■ Required work: Throughout the material, count the lines with the word "seen" in them, and answer with only the figure.

■ Entries supplied:
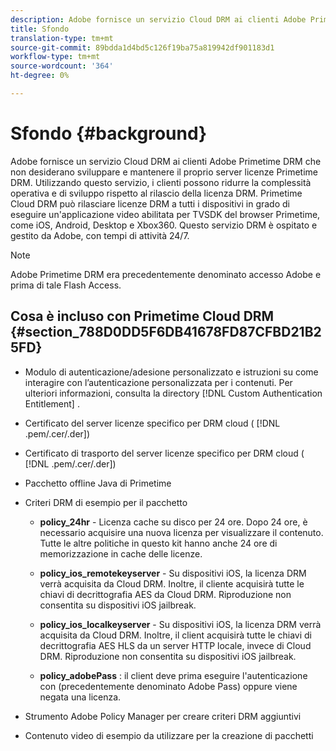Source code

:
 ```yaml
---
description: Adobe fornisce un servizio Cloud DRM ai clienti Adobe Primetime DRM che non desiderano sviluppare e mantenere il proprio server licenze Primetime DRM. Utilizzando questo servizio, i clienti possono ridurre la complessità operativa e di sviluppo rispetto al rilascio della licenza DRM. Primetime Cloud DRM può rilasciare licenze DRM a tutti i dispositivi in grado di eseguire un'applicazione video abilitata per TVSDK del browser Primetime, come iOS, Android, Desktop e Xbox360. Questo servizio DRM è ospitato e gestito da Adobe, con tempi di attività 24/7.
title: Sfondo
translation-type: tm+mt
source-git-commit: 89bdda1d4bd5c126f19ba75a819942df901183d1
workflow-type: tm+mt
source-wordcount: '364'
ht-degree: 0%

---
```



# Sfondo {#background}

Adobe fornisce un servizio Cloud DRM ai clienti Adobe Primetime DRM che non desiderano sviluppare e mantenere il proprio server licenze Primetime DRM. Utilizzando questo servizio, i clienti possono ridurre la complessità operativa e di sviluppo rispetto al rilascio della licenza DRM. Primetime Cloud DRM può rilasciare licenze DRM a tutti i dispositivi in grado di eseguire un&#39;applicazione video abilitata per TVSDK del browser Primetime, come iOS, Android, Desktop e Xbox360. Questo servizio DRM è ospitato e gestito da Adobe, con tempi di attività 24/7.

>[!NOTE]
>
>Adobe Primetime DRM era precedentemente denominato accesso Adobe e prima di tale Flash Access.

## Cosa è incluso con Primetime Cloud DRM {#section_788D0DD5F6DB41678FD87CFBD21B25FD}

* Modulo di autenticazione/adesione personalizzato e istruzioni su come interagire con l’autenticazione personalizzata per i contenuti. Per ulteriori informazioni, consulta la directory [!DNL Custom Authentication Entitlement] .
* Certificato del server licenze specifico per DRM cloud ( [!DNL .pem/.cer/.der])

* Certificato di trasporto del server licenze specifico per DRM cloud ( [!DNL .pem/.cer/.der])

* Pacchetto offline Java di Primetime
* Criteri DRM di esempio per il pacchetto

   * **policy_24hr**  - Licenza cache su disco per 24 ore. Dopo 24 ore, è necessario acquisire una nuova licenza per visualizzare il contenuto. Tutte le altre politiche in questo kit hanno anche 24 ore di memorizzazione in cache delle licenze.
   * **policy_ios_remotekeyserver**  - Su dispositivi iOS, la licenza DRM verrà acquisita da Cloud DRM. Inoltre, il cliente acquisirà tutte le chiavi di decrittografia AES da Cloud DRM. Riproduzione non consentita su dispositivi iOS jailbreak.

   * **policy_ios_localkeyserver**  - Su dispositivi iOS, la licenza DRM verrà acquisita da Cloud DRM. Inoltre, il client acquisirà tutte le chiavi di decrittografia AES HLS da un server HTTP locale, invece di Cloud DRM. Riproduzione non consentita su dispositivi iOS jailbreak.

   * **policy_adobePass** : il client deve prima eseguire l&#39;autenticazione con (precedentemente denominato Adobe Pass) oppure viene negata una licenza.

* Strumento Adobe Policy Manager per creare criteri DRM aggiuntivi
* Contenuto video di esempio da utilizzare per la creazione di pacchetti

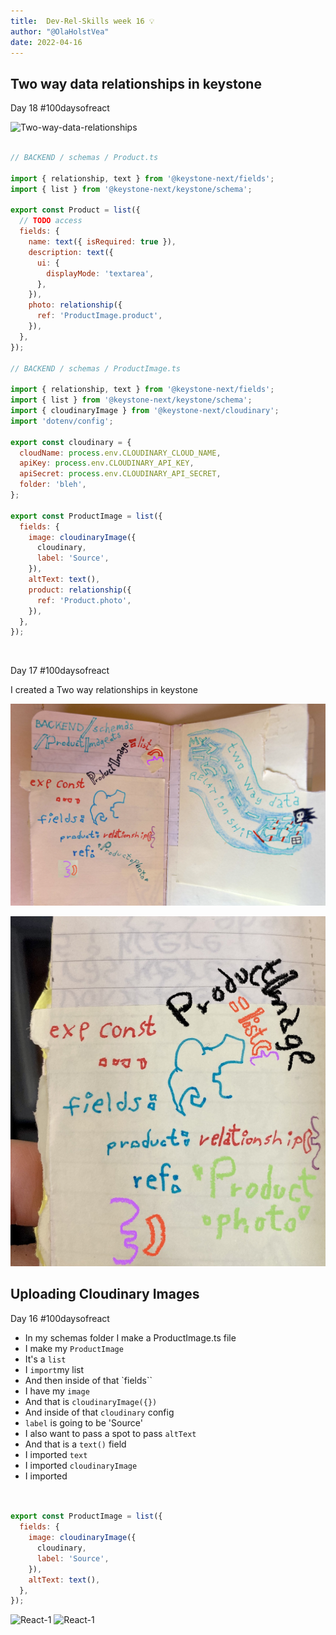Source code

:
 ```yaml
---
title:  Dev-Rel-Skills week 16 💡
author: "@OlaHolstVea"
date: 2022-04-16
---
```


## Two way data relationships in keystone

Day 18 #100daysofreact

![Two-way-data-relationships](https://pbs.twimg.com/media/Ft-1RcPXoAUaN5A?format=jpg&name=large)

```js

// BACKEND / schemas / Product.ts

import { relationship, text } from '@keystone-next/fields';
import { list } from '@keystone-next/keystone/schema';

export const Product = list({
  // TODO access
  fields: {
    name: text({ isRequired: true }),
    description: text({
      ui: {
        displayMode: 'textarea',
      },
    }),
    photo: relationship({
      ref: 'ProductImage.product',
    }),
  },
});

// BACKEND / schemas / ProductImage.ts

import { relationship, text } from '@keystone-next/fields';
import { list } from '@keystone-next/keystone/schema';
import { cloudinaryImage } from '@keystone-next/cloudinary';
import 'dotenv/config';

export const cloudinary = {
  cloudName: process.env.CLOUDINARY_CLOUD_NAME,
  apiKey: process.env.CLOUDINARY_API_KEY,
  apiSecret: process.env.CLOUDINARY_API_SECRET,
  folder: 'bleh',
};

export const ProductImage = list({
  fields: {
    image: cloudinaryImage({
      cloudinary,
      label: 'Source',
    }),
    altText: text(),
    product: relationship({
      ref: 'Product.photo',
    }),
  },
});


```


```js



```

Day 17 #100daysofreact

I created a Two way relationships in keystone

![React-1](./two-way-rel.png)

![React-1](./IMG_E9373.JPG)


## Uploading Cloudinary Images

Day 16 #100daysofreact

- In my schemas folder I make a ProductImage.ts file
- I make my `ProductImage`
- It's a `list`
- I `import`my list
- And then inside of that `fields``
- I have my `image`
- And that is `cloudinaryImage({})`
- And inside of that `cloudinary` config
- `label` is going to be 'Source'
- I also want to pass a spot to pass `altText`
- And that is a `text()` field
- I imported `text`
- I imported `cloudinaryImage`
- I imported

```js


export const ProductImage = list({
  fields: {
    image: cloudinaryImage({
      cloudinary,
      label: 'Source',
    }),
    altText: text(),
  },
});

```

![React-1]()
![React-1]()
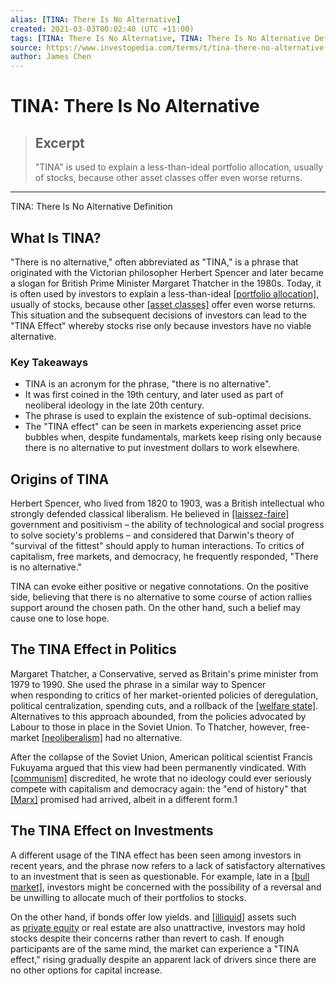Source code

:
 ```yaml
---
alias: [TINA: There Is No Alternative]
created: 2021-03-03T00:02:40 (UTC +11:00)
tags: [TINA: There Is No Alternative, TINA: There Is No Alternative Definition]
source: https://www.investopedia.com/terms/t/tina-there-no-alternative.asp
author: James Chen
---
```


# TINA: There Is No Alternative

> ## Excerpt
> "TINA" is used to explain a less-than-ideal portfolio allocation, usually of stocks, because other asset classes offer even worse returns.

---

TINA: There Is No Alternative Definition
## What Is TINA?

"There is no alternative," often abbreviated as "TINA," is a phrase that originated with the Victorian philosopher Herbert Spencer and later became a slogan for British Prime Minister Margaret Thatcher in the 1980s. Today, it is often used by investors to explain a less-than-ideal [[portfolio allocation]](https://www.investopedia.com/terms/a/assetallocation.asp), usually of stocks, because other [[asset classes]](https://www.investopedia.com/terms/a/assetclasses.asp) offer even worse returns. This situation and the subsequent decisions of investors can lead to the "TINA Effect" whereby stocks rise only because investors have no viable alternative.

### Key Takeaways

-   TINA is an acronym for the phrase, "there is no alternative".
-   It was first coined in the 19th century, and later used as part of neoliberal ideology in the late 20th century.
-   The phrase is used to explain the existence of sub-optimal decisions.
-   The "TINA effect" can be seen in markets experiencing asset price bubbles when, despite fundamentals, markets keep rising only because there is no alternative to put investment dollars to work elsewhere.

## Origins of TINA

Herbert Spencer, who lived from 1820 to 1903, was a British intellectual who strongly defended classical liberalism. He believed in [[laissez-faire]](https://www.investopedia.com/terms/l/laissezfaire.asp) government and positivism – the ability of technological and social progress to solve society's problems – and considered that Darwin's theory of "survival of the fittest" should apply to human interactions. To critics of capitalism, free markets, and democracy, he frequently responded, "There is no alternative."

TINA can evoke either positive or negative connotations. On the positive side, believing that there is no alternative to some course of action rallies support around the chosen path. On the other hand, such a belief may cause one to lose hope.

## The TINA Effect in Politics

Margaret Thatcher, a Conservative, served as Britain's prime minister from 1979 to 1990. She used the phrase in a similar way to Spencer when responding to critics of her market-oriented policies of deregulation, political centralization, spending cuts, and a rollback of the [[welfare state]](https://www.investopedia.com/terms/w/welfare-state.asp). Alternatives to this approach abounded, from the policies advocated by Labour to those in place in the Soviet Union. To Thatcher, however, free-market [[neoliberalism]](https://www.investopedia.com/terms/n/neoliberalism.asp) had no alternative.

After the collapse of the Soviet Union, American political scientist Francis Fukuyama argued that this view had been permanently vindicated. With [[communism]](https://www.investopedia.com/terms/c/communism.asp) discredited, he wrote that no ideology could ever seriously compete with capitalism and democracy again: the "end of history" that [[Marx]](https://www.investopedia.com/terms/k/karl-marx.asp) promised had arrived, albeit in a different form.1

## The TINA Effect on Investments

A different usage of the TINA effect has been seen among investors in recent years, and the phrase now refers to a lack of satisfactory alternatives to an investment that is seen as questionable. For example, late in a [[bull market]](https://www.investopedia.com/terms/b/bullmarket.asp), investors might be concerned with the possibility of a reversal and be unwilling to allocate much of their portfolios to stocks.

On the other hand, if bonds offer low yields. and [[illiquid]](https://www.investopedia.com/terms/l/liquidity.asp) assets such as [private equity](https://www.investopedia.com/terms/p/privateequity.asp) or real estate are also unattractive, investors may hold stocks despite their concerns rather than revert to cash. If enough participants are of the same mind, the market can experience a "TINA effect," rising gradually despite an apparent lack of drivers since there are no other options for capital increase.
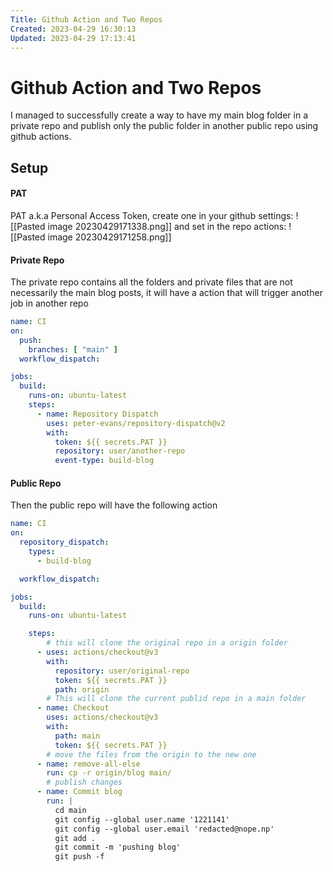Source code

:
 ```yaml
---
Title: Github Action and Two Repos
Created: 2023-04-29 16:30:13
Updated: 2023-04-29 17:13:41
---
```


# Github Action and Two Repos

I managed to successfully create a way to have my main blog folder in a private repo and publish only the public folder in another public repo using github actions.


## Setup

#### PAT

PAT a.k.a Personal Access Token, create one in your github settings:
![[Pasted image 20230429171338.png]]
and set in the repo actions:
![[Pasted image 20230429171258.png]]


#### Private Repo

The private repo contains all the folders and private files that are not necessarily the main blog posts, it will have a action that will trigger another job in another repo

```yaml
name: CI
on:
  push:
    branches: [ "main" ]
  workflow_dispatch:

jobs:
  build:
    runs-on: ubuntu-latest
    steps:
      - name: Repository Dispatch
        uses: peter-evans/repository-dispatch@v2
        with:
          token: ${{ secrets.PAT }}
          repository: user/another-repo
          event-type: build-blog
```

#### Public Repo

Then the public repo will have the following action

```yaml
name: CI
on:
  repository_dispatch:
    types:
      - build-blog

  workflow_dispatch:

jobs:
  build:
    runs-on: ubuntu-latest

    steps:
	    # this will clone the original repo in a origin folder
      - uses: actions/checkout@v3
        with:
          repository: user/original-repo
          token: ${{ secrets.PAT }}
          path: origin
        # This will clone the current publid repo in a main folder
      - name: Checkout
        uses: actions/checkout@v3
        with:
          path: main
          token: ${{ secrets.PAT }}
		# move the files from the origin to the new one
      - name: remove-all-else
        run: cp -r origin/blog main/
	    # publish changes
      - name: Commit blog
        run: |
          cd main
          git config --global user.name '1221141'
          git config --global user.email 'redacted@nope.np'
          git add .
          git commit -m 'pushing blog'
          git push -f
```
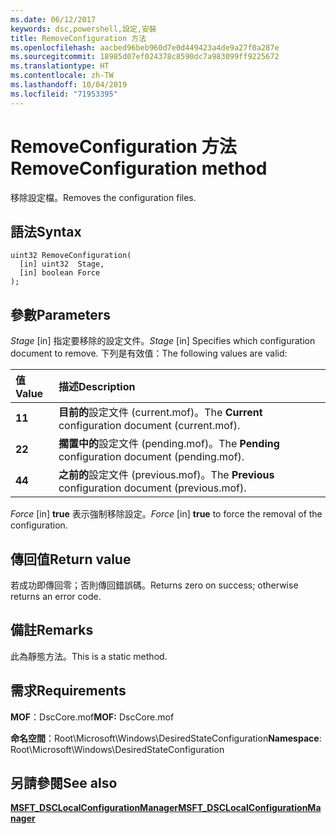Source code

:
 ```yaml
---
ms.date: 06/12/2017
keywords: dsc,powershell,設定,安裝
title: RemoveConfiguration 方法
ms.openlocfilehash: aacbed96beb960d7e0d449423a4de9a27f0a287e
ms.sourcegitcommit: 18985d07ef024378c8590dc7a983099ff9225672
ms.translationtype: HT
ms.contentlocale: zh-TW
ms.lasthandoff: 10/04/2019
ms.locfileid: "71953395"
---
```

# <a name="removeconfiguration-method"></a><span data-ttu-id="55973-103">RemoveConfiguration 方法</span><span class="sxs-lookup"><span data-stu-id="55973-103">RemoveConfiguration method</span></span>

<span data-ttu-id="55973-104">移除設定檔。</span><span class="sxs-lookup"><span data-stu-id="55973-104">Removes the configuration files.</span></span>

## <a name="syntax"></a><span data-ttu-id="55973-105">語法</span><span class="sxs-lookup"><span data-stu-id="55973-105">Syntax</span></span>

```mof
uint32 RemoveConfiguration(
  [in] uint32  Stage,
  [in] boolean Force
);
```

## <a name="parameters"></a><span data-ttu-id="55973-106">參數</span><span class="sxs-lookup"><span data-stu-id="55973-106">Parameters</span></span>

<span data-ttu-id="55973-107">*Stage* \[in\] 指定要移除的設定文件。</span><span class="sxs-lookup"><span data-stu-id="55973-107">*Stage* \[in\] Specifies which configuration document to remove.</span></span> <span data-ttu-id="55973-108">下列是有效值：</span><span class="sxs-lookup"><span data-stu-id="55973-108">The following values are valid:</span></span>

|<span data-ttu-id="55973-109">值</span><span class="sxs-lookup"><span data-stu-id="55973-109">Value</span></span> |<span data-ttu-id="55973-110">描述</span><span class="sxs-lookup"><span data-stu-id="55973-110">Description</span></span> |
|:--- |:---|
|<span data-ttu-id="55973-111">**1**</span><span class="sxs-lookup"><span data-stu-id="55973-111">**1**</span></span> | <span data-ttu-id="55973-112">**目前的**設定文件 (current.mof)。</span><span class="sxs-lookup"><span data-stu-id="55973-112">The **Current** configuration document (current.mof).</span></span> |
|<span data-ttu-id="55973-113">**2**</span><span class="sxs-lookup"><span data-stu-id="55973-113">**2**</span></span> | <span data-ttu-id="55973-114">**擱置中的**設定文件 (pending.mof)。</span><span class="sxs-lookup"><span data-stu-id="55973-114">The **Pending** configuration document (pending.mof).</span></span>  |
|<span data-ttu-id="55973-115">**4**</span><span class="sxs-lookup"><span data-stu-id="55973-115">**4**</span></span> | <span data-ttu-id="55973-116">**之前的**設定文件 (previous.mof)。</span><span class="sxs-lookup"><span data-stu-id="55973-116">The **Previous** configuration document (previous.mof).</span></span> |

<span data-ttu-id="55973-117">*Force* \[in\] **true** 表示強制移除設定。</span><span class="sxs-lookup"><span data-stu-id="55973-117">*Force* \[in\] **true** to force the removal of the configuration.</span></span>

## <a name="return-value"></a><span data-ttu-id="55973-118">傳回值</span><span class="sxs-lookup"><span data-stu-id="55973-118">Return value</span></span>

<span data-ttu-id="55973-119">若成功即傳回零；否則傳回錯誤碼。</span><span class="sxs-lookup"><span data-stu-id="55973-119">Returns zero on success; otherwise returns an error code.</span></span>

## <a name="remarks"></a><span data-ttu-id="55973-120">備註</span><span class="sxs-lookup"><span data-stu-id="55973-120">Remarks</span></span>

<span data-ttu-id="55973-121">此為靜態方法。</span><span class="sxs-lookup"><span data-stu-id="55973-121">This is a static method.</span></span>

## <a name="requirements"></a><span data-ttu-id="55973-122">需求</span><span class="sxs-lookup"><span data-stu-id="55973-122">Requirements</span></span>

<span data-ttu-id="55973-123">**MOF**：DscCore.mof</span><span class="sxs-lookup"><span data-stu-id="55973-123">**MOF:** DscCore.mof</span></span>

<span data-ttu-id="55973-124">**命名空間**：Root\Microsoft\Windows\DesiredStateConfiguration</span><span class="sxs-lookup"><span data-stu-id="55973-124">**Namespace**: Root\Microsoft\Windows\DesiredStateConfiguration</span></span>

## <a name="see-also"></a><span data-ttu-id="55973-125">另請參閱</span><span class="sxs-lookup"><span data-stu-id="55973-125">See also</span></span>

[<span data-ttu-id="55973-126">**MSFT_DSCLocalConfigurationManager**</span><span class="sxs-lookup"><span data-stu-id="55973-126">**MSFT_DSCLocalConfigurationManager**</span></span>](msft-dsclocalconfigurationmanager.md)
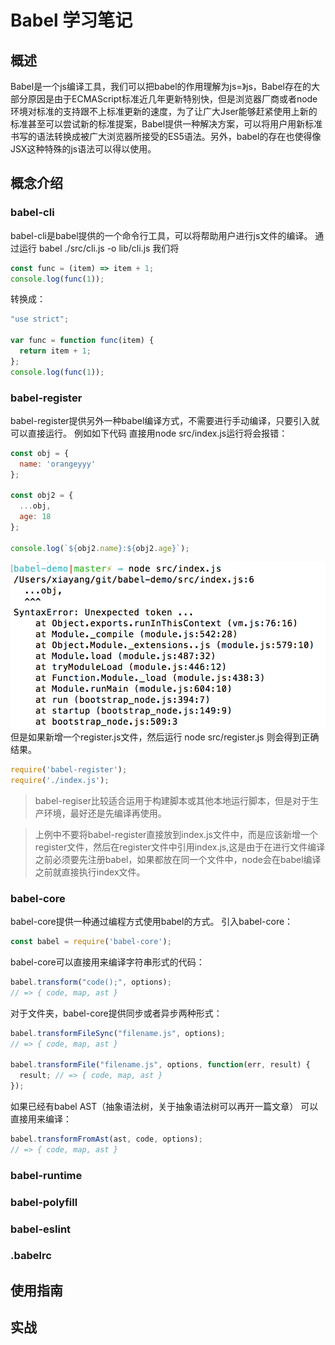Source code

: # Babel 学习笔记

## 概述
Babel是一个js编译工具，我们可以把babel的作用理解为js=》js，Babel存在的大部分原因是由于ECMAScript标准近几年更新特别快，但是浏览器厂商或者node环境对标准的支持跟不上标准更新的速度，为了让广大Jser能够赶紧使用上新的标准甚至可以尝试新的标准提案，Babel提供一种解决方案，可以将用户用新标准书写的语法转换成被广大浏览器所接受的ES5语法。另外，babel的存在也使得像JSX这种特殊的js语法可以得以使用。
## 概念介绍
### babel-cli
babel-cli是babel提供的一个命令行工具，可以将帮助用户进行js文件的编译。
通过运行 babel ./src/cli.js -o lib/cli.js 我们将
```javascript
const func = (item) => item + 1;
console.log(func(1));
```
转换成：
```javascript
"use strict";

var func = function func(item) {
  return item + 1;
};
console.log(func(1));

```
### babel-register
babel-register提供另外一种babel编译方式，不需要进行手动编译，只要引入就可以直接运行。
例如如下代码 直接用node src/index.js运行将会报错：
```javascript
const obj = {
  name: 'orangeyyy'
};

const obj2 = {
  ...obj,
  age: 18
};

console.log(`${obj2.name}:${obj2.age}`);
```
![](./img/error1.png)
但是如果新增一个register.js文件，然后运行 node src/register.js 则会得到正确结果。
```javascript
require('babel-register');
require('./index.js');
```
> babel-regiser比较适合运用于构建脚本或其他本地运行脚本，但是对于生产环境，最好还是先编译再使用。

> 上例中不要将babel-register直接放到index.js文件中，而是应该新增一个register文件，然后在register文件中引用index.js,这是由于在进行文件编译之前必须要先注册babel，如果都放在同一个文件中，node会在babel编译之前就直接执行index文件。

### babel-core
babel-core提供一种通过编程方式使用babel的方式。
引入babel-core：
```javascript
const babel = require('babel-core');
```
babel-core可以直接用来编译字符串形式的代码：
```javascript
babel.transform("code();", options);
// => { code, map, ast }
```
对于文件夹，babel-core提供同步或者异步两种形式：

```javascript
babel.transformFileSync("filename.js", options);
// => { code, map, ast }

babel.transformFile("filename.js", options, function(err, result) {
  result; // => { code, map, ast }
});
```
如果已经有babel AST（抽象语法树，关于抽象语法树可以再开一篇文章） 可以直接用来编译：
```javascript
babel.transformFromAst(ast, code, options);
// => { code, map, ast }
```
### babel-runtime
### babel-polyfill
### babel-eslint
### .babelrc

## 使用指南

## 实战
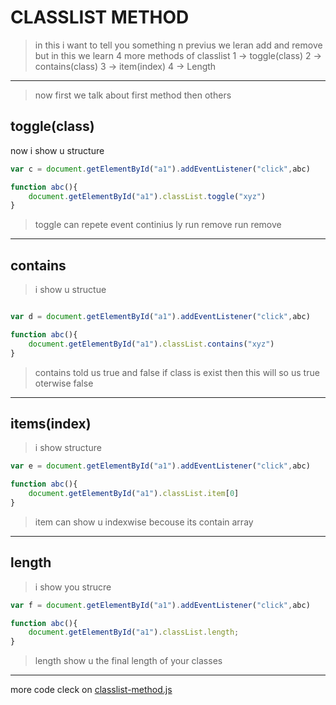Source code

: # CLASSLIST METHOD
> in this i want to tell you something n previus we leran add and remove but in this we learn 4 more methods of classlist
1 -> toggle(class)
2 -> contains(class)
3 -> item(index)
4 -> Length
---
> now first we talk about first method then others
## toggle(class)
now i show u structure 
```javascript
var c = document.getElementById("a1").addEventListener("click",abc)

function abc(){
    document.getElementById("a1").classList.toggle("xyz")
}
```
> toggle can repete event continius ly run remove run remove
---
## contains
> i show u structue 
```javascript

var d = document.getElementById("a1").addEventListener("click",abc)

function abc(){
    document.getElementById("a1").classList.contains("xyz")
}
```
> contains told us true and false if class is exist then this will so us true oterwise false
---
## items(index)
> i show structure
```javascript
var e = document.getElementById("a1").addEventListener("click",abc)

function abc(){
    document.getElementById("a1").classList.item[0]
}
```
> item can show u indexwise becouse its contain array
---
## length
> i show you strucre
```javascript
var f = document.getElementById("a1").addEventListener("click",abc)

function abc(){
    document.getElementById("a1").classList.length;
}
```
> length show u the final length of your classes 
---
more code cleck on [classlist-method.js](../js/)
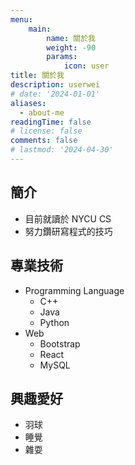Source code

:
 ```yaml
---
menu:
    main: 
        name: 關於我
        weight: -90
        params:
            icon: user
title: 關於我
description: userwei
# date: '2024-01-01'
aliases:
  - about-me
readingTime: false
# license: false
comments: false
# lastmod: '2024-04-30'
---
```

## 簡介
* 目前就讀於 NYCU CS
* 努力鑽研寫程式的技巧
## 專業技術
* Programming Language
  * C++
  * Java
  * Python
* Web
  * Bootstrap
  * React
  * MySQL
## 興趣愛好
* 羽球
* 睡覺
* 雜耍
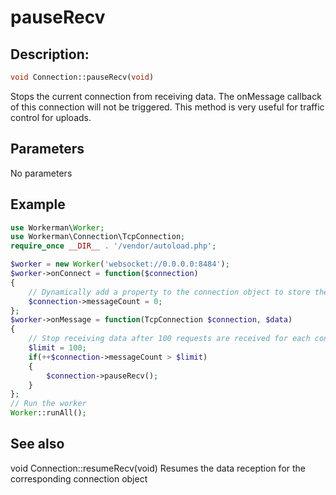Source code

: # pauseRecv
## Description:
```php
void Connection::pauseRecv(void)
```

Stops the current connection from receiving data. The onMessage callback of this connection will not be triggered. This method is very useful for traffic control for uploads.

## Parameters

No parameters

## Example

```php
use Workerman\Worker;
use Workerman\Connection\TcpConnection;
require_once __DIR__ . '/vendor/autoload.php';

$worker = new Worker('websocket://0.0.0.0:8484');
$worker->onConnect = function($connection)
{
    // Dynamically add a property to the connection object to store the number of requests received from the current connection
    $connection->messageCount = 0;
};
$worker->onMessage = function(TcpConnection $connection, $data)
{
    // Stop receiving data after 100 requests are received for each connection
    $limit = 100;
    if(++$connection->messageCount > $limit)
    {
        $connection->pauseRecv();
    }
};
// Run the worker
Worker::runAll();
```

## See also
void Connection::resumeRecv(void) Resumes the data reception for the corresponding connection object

■ Solved exercise: 2